If you normally keep a spare key hidden outside the home, bring it in before going on vacation.

That plastic rock isn’t fooling anyone.  So reach under the mat, into the mailbox, above the door frame, or into the flower pot and remove your spare key before you leave on your vacation.

  1. Store valuables in a sizeable safe in your home. 

Fireproof safes provide protection against numerous catastrophes, including break-ins. They’re a great place to put jewelry and other small valuables. Keep in mind that while there are portable fireproof safes, you’ll need one large enough to deter thieves from carrying it off and attempting to crack it later. If you don’t own a safe, it’s best to keep valuables out of sight, so someone peering in through a window can’t spot them. This is a good practice at all times, as thieves might be surveying your home even when you’re not on vacation—waiting for an opportunity.

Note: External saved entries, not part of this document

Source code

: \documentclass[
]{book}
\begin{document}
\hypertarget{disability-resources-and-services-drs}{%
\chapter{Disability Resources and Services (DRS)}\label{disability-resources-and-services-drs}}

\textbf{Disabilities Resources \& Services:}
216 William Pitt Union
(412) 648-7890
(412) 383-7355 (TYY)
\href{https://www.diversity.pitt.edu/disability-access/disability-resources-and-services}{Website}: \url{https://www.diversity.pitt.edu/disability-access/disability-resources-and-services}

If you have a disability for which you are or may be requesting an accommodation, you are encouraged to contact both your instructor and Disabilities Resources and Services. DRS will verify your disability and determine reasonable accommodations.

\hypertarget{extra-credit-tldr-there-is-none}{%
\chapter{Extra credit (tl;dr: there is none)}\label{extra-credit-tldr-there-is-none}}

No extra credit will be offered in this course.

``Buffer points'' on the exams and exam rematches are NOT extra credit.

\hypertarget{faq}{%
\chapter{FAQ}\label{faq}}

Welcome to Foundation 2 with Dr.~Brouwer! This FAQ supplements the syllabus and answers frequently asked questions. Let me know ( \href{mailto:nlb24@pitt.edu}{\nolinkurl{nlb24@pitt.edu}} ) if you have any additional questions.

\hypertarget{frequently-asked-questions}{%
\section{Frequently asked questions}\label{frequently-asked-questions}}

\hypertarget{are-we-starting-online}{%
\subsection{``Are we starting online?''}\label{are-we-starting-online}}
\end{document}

  1. Invest in a security system with a control center and mobile patrol units. 

Having an alarm system linked to a first-rate control center can make all the difference when it comes to keeping your home safe from criminal acts. If your home alarm is triggered, the control center will be notified automatically, and can take appropriate action, which may entail sending a mobile patrol unit to the scene. Mobile patrollers from top security companies are trained to respond quickly and effectively to emergencies.

If that is not affordable then a simple way to gain peace of mind while traveling is to ask a friend or neighbor to keep an eye on your house while you’re away. Just ask him or her to drive by your home once every day or so and check on the place. Give this person a key so that he or she can bring your mail in, feed your cat, water your plants, rake your leaves, etc. If you don’t have a garage, you may also want to give this person a key to your car—you never know when your vehicle may need to be moved. He or she should also have your contact information and a copy of your itinerary in case of emergencies.

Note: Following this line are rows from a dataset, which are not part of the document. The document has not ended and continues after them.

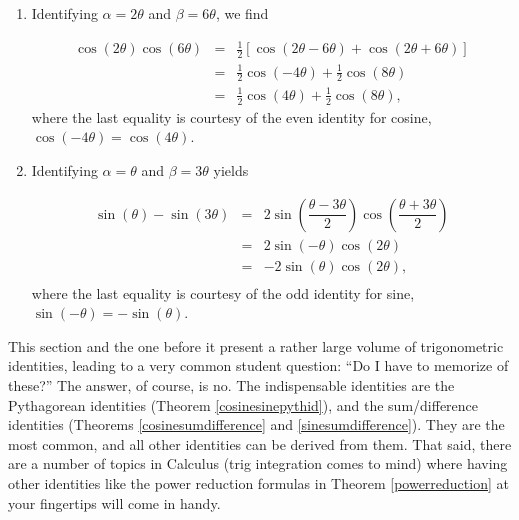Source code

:{\begin{enumerate}

\item  Identifying $\alpha = 2\theta$ and $\beta = 6\theta$, we find

\[\begin{array}{rcl}

\cos(2\theta)\cos(6\theta) & = &  \frac{1}{2} \left[ \cos(2\theta - 6\theta) + \cos(2\theta + 6\theta)\right]\\ [4pt]
													 & = & \frac{1}{2} \cos(-4\theta) + \frac{1}{2}\cos(8\theta) \\ [4pt]
													 & = & \frac{1}{2} \cos(4\theta) + \frac{1}{2} \cos(8\theta), \end{array} \]
where the last equality is courtesy of the even identity for cosine, $\cos(-4\theta) = \cos(4\theta)$.

\item  Identifying $\alpha = \theta$ and $\beta = 3\theta$ yields

\[ \begin{array}{rcl}

\sin(\theta) - \sin(3\theta) & = &  2 \sin\left( \dfrac{\theta - 3\theta}{2}\right)\cos\left( \dfrac{\theta + 3\theta}{2}\right) \\ [2pt]
														 & = &  2 \sin\left( -\theta \right)\cos\left( 2\theta \right) \\ [2pt]
															& = &  -2 \sin\left( \theta \right)\cos\left( 2\theta \right), \\ \end{array}\]
where the last equality is courtesy of the odd identity for sine, $\sin(-\theta) = -\sin(\theta)$.

\end{enumerate}}

\medskip

This section and the one before it present a rather large volume of trigonometric identities, leading to a very common student question: ``Do I have to memorize  of these?'' The answer, of course, is no. The indispensable identities are the Pythagorean identities (Theorem \ref{cosinesinepythid}), and the sum/difference identities (Theorems \ref{cosinesumdifference} and \ref{sinesumdifference}). They are the most common, and all other identities can be derived from them. That said, there are a number of topics in Calculus (trig integration comes to mind) where having other identities like the power reduction formulas in Theorem \ref{powerreduction} at your fingertips will come in handy.

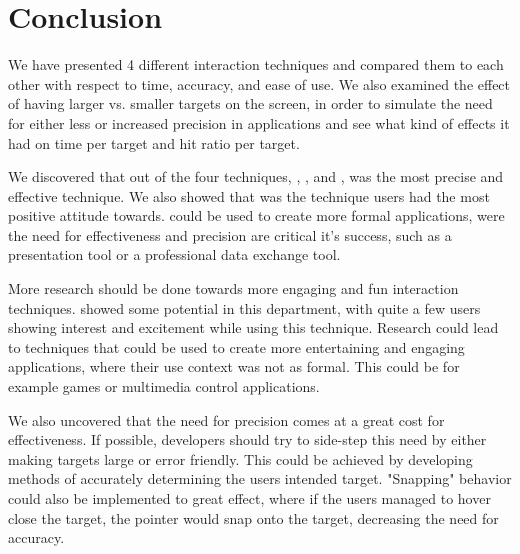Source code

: \section{Conclusion}
We have presented 4 different interaction techniques and compared them to each other with respect to time, accuracy, and ease of use.
We also examined the effect of having larger vs. smaller targets on the screen, in order to simulate the need for either less or increased precision in applications and see what kind of effects it had on time per target and hit ratio per target. 

We discovered that out of the four techniques, \swipe, \throw, \tilt and \pinch, \swipe was the most precise and effective technique. We also showed that \swipe was the technique users had the most positive attitude towards. 
\swipe could be used to create more formal applications, were the need for effectiveness and precision are critical it's success, such as a presentation tool or a professional data exchange tool. 

More research should be done towards more engaging and fun interaction techniques.
\pinch showed some potential in this department, with quite a few users showing interest and excitement while using this technique.
Research could lead to techniques that could be used to create more entertaining and engaging applications, where their use context was not as formal. This could be for example games or multimedia control applications. 

We also uncovered that the need for precision comes at a great cost for effectiveness. 
If possible, developers should try to side-step this need by either making targets large or error friendly.
This could be achieved by developing methods of accurately determining the users intended target.
"Snapping" behavior could also be implemented to great effect, where if the users managed to hover close the target, the pointer would snap onto the target, decreasing the need for accuracy.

If you have more than one person visiting your house while you’re away, tell them about each other! This will prevent any confusion should they see someone else entering or leaving your home.

You may want to consider using Neighbourhood Watch a subscription service that allows anyone who notices anything amiss about your home to notify you, even if you haven’t asked them to keep an eye on things. This is a local police service.

  1. Curtains Closed – or Open? 

Before you leave for vacation, you may decide to close your curtains to prevent people from peering inside your home to see whether you’re there. However, closed curtains also stop those who aim to help—the police, your neighbors or friends—from seeing inside your house. So what’s your best bet? Leave your curtains exactly as you usually keep them when you’re home, since noticeable changes could hint that you’re not around anymore—especially if your curtains are uncharacteristically left closed for two weeks. Move expensive items, like jewelry or computers, out of plain sight if they’re visible from the window.

  1. Pull the plug. 

Unplug your television, computer, toaster oven, and other appliances to protect them from power surges. This will help you save power as well; many appliances draw energy even when they’re turned off.

Nothing can guarantee the safety of your home or business while you’re away. However, a bit of planning can make properties a whole lot less attractive to burglars.